WHAT THE TASK ASKS
Each line of the listing that includes the string "procedure" is to be identified and copied.

SUPPLIED MATERIAL
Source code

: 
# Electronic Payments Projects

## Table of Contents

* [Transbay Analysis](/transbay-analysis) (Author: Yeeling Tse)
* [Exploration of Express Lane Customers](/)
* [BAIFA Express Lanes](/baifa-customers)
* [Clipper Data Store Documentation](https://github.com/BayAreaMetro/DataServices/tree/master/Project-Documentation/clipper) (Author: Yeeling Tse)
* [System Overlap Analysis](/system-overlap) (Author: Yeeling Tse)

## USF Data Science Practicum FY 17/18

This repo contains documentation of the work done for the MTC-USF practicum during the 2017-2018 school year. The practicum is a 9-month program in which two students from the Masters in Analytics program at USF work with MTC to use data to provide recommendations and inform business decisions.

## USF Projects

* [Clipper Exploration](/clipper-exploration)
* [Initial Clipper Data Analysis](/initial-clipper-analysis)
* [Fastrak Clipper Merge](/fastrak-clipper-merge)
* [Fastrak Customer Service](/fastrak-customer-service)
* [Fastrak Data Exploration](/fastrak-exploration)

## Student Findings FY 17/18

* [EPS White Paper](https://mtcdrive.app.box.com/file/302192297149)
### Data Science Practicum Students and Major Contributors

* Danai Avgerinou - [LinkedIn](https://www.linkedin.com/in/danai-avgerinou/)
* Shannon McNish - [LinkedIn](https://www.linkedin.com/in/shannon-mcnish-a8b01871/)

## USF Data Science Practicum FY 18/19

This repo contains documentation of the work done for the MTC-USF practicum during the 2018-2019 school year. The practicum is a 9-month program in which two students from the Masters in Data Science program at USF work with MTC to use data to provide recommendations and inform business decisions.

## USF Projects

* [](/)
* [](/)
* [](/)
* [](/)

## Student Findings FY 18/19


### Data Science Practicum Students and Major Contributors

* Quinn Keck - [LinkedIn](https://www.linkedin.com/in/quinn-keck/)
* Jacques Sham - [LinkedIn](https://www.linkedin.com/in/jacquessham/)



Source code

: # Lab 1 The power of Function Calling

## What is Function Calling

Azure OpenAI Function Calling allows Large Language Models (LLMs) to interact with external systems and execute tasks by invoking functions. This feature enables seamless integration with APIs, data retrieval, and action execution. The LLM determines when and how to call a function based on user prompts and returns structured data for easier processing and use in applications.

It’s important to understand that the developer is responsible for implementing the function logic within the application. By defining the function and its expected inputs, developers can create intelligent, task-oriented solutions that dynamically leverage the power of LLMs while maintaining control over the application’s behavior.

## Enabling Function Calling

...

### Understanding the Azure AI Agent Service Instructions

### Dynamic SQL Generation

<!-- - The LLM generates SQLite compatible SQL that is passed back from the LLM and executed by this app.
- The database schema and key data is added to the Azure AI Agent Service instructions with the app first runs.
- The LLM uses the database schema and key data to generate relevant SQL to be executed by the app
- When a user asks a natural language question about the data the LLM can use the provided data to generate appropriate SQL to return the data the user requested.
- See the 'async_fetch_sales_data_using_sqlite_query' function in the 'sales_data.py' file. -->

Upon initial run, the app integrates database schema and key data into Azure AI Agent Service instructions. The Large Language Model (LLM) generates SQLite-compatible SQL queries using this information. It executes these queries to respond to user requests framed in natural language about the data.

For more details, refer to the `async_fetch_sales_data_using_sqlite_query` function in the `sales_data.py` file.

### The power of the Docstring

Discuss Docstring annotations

...

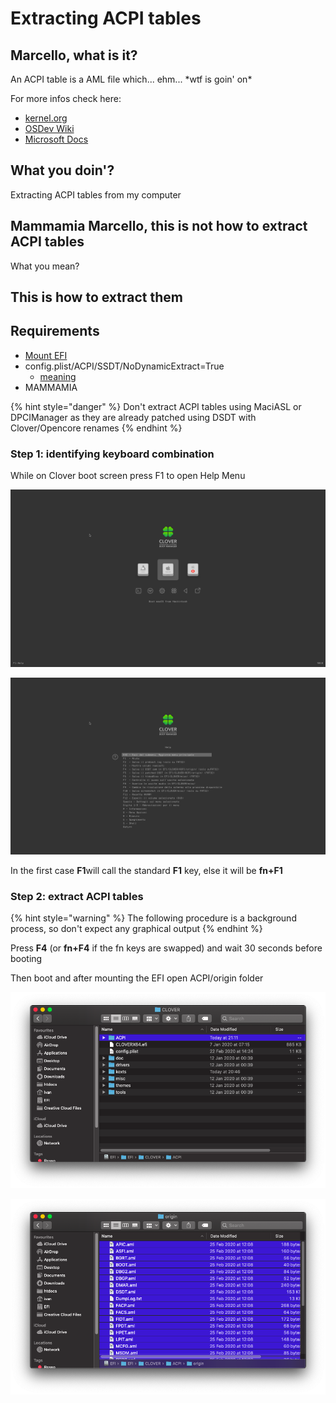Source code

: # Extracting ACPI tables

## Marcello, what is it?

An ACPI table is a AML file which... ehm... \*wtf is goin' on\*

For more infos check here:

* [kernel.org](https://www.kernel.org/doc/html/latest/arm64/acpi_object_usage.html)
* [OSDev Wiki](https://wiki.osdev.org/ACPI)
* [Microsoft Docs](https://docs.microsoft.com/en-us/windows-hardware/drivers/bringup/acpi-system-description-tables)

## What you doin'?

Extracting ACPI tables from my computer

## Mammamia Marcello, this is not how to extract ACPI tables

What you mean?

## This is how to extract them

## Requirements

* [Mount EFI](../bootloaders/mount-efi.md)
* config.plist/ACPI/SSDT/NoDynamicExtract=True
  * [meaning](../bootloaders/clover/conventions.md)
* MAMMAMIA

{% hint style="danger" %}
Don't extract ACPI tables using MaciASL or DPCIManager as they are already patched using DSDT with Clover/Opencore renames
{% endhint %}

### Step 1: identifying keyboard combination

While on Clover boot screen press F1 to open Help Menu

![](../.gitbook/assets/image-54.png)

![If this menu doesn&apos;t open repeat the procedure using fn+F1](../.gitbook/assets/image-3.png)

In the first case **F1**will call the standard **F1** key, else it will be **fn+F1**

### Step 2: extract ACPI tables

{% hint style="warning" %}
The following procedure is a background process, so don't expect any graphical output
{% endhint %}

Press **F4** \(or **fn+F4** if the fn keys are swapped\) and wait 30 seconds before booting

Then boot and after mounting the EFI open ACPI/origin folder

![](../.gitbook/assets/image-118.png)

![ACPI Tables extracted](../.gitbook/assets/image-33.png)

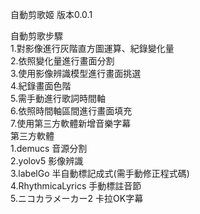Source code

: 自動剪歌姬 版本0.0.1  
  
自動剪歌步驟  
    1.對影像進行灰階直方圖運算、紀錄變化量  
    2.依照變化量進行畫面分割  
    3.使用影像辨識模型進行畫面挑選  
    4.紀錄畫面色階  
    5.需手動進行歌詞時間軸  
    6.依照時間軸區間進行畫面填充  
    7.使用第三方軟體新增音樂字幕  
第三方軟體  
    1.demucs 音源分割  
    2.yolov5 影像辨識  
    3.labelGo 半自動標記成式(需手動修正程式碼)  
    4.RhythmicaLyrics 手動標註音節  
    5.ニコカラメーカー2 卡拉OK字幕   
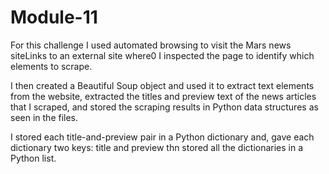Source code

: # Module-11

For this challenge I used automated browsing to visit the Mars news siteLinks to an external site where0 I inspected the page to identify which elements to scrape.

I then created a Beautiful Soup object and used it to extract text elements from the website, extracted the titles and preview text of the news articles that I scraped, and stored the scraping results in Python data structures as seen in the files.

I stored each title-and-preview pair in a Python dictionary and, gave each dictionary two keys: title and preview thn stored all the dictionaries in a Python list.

SOLUTION
![If this menu doesn&apos;t open repeat the procedure using fn+F1](../.gitbook/assets/image-3.png)
The following procedure is a background process, so don't expect any graphical output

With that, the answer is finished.